╭─ Record excerpts

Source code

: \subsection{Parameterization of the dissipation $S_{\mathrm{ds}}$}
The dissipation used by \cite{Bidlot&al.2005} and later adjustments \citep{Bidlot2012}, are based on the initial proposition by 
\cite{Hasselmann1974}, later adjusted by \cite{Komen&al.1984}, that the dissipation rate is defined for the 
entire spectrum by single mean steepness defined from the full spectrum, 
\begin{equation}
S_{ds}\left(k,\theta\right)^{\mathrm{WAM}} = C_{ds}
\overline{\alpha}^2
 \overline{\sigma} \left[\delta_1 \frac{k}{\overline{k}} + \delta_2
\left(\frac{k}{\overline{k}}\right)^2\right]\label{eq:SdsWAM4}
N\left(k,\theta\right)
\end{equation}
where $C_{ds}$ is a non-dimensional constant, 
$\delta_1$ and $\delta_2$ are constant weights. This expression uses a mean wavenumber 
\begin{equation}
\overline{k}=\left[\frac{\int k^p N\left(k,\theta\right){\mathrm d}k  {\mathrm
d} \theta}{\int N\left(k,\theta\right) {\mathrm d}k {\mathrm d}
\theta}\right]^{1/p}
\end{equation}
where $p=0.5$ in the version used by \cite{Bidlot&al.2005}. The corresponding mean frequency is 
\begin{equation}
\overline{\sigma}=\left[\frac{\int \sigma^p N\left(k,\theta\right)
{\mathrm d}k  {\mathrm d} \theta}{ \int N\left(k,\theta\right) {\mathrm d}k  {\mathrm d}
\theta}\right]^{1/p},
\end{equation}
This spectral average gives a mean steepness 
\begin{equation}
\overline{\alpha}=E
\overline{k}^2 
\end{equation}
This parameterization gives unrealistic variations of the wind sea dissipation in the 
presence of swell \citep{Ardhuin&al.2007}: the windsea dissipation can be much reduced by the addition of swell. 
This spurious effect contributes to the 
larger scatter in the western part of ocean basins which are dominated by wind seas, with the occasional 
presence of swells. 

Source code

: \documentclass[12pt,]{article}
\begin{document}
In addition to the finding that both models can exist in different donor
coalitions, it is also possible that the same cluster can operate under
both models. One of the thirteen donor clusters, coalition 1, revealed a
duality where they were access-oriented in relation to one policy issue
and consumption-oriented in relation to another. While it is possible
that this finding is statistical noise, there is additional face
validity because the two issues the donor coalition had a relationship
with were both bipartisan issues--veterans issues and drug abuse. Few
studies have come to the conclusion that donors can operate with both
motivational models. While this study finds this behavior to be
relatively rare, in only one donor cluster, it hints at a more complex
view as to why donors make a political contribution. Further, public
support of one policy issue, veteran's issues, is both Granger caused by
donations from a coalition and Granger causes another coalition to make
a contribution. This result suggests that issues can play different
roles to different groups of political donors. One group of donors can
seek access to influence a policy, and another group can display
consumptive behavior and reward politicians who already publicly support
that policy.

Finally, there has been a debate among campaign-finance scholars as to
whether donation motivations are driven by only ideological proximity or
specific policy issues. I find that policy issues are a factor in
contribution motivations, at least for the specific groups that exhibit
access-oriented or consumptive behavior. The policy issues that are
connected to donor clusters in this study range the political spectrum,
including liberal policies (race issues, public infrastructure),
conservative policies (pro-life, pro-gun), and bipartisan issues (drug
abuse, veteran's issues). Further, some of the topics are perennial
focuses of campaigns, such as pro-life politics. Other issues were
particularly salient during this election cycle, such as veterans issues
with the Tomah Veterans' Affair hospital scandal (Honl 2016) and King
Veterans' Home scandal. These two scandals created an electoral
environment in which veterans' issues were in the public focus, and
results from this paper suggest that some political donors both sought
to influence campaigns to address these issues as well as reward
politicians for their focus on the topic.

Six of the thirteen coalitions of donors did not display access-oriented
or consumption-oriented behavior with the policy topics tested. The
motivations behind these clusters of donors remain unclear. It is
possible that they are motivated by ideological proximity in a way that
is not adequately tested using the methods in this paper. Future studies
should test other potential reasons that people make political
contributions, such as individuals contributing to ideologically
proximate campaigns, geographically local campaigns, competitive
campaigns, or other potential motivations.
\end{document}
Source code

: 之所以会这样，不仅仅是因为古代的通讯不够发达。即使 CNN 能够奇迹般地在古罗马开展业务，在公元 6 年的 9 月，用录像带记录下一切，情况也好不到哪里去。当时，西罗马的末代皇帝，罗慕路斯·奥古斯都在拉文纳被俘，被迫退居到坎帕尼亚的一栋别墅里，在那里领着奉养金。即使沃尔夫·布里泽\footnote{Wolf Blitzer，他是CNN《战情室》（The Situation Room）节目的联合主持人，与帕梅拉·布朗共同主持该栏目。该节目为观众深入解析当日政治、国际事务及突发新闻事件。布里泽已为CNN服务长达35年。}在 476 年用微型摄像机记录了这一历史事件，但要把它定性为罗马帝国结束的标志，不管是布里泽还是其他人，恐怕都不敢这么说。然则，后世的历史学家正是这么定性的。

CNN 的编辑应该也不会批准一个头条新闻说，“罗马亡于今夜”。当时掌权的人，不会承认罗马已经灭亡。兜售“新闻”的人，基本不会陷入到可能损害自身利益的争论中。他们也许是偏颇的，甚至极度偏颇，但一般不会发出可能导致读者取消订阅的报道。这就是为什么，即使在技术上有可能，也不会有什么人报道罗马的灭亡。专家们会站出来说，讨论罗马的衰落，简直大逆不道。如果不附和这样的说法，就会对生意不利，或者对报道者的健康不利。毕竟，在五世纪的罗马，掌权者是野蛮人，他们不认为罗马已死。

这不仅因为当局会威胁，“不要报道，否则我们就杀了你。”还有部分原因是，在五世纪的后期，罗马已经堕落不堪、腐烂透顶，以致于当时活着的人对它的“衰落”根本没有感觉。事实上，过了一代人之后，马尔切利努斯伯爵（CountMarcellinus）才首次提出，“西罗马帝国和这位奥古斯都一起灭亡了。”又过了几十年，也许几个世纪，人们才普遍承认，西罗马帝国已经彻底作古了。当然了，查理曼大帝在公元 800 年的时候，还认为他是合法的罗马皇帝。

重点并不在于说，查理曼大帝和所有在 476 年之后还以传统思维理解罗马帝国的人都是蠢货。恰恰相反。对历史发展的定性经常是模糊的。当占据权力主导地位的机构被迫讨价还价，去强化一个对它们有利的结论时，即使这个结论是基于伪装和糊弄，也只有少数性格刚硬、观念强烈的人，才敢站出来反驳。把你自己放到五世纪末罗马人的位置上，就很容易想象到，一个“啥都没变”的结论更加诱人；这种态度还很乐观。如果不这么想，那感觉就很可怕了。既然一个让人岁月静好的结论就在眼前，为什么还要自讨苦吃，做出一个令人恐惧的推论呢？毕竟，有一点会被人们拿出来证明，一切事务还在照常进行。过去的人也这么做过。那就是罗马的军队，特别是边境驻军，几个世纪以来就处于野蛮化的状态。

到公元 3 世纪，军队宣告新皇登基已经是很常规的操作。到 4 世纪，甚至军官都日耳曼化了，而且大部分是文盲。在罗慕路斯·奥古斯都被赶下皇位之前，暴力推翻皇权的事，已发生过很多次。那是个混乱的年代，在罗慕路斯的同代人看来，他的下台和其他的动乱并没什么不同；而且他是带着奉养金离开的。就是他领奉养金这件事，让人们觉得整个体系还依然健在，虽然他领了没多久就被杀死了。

╰─
╭─ Record excerpts

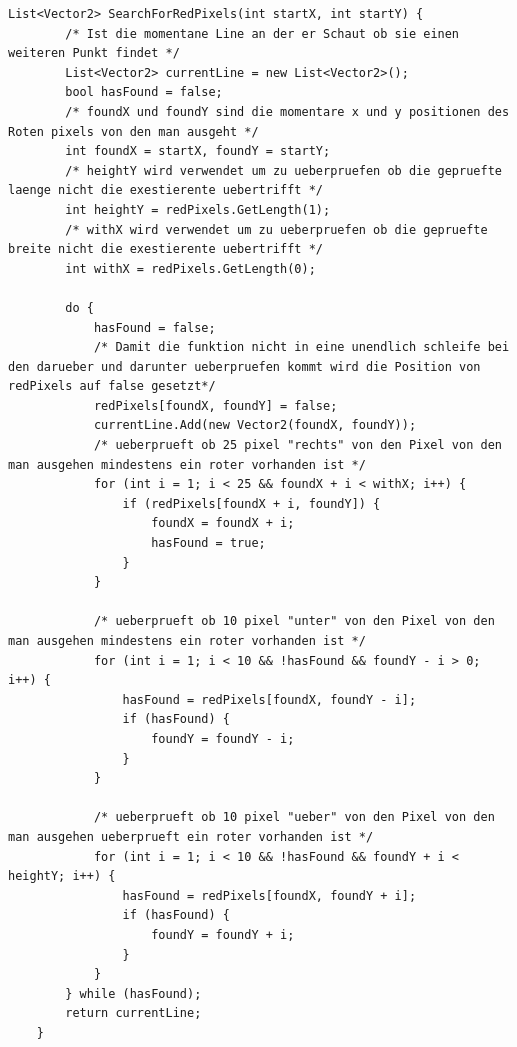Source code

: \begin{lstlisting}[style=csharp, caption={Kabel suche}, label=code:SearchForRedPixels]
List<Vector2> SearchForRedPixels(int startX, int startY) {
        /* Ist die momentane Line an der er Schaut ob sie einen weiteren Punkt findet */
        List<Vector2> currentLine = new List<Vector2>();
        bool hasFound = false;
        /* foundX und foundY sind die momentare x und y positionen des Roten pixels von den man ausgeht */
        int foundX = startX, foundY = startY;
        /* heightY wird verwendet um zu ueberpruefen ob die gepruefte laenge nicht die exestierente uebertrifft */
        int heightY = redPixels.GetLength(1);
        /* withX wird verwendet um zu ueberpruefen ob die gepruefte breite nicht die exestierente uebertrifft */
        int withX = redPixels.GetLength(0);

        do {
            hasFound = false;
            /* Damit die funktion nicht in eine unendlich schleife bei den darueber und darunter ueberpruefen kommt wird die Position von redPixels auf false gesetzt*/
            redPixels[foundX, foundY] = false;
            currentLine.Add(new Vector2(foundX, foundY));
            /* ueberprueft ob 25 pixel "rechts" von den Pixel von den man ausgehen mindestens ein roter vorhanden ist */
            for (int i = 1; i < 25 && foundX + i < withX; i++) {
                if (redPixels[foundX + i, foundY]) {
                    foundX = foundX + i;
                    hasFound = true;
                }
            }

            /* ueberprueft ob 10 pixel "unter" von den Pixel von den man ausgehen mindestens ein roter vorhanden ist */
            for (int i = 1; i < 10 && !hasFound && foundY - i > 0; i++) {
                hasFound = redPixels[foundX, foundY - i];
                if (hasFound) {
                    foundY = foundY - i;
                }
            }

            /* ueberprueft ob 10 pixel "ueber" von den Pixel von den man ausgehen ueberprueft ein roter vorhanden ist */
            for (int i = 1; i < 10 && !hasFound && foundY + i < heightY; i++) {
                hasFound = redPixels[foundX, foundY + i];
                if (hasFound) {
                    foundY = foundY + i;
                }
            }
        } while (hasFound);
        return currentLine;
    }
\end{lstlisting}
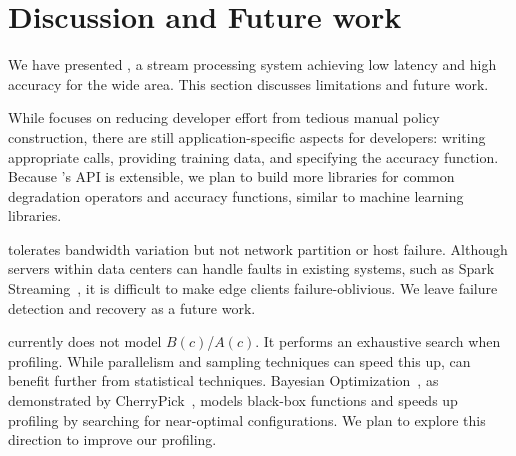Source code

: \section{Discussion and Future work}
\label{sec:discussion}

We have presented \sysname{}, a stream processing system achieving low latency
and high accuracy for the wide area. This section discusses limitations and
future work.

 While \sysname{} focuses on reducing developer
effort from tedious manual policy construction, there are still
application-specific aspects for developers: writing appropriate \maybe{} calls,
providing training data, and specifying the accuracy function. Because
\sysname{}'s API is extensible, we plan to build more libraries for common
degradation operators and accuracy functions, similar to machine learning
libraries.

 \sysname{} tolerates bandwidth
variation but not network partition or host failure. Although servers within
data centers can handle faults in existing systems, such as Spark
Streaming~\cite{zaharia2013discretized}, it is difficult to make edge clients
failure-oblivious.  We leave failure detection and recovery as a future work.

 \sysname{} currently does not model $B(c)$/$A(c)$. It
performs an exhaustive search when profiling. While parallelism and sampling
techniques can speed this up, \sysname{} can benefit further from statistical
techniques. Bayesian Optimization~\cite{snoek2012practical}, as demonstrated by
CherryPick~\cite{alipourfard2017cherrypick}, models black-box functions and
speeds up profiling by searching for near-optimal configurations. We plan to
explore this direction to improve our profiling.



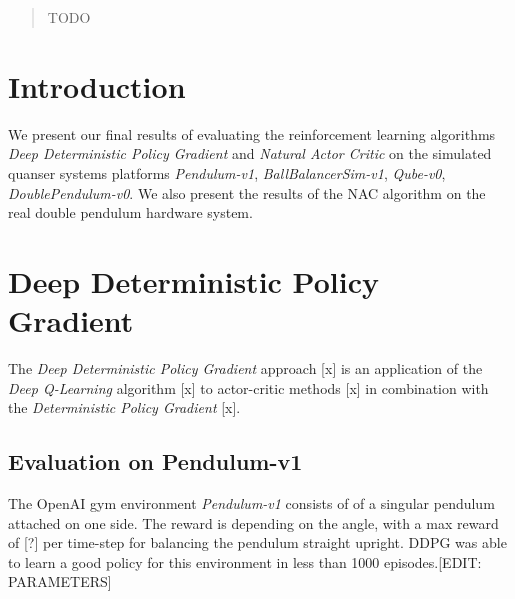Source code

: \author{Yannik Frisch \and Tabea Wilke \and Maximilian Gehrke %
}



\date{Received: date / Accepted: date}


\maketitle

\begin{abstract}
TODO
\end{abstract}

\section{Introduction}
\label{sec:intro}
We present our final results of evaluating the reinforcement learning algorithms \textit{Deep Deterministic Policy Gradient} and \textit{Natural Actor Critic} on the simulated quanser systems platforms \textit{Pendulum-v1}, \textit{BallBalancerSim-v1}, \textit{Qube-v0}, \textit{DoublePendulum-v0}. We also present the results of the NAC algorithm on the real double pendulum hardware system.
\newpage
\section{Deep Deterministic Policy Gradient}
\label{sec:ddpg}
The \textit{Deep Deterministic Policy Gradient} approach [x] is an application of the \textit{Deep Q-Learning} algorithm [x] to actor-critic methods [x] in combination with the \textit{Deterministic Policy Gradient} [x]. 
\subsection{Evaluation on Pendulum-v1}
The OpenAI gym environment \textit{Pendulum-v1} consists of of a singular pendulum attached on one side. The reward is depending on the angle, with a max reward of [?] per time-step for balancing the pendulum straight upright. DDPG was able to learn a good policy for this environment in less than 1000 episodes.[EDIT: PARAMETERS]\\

╰─
╭─ Record excerpts

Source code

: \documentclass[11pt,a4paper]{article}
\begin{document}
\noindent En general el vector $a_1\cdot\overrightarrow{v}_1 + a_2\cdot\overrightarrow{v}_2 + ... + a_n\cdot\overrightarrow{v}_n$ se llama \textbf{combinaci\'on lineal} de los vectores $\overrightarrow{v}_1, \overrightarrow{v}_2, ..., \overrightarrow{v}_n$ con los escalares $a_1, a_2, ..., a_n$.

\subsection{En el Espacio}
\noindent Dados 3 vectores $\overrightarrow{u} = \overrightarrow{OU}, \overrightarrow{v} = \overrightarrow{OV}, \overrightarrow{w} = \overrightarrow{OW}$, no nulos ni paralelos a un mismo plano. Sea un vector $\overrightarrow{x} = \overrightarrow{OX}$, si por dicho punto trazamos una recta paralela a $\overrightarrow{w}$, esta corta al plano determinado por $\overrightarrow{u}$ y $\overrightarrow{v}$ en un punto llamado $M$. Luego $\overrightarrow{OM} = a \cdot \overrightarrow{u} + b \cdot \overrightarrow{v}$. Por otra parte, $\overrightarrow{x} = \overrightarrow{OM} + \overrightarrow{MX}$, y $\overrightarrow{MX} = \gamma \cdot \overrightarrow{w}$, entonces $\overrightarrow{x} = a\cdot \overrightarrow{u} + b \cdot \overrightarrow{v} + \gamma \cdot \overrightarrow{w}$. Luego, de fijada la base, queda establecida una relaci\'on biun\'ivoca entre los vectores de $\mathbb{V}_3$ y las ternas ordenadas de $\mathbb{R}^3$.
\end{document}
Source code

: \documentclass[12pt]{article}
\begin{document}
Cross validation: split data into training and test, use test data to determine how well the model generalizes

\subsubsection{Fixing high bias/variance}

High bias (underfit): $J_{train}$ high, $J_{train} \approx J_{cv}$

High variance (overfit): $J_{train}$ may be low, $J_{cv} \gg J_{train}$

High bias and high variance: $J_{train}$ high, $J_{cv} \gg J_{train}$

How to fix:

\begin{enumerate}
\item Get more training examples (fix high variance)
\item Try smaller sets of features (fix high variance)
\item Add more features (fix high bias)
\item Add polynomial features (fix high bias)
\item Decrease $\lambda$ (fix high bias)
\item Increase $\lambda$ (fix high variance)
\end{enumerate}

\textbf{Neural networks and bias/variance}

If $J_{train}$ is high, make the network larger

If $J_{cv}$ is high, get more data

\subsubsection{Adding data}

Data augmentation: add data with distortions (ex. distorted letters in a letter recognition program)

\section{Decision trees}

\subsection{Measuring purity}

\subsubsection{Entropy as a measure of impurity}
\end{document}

╰─

Keep both end lines and retype everything in the records above from the line containing "We have presented" through the line containing "data centers can", exactly, with nothing else.

We have presented \sysname{}, a stream processing system achieving low latency
and high accuracy for the wide area. This section discusses limitations and
future work.

 While \sysname{} focuses on reducing developer
effort from tedious manual policy construction, there are still
application-specific aspects for developers: writing appropriate \maybe{} calls,
providing training data, and specifying the accuracy function. Because
\sysname{}'s API is extensible, we plan to build more libraries for common
degradation operators and accuracy functions, similar to machine learning
libraries.

 \sysname{} tolerates bandwidth
variation but not network partition or host failure. Although servers within
data centers can handle faults in existing systems, such as Spark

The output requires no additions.